• _Task instructions_: Take each line of the entries below that contains "SECOND" and copy it.

*** Exercise data Section Begins ***

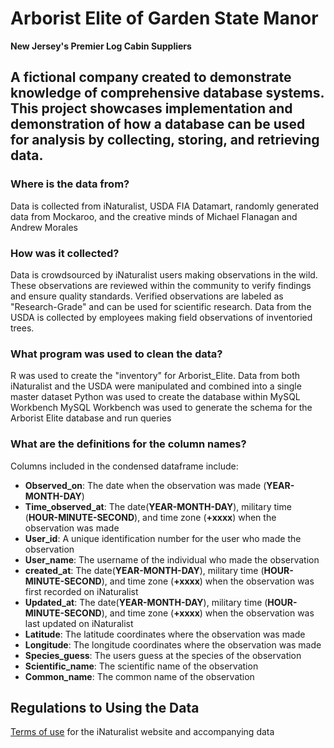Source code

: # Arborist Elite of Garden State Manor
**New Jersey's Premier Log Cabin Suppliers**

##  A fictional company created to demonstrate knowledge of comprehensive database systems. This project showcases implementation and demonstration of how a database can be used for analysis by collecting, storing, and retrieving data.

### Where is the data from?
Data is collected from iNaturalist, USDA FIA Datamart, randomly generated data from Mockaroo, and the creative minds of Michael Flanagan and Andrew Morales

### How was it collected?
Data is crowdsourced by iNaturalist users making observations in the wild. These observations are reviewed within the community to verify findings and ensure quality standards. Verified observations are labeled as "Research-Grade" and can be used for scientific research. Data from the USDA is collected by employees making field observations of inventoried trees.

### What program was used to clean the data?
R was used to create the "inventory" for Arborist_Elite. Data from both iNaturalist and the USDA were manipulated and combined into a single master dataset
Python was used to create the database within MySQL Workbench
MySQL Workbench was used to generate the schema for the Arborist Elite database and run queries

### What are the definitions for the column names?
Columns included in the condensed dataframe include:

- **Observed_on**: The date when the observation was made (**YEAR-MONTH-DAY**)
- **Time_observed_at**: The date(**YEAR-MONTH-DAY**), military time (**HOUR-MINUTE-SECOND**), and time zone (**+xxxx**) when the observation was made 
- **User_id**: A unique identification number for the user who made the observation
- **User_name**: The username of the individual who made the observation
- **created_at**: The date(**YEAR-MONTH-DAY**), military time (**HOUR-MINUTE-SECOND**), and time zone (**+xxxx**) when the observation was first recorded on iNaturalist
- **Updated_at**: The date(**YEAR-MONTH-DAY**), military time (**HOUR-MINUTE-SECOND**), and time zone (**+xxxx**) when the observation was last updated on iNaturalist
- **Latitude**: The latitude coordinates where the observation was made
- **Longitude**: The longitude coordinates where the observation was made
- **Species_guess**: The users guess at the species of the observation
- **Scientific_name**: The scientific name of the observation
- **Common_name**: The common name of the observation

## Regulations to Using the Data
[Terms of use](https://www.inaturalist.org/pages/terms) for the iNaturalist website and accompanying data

*** Exercise data Section Ends ***
*** Exercise data Section Begins ***

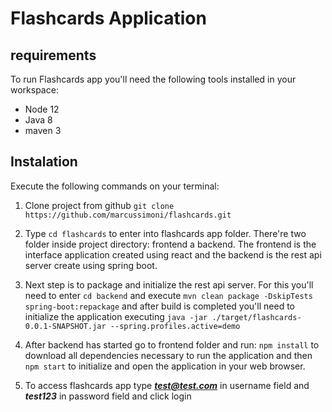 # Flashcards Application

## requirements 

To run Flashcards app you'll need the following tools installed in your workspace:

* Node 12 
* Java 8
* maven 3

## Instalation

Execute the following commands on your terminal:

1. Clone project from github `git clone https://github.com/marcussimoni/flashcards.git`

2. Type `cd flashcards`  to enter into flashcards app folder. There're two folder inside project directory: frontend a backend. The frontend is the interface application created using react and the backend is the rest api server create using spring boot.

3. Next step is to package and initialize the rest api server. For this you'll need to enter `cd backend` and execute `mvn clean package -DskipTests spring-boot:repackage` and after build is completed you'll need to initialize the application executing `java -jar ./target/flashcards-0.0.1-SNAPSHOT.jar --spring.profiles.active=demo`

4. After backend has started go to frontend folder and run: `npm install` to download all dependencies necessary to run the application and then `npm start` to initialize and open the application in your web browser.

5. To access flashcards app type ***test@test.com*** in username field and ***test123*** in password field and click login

*** Exercise data Section Ends ***

• _Written solution_:
- **Time_observed_at**: The date(**YEAR-MONTH-DAY**), military time (**HOUR-MINUTE-SECOND**), and time zone (**+xxxx**) when the observation was made 
- **created_at**: The date(**YEAR-MONTH-DAY**), military time (**HOUR-MINUTE-SECOND**), and time zone (**+xxxx**) when the observation was first recorded on iNaturalist
- **Updated_at**: The date(**YEAR-MONTH-DAY**), military time (**HOUR-MINUTE-SECOND**), and time zone (**+xxxx**) when the observation was last updated on iNaturalist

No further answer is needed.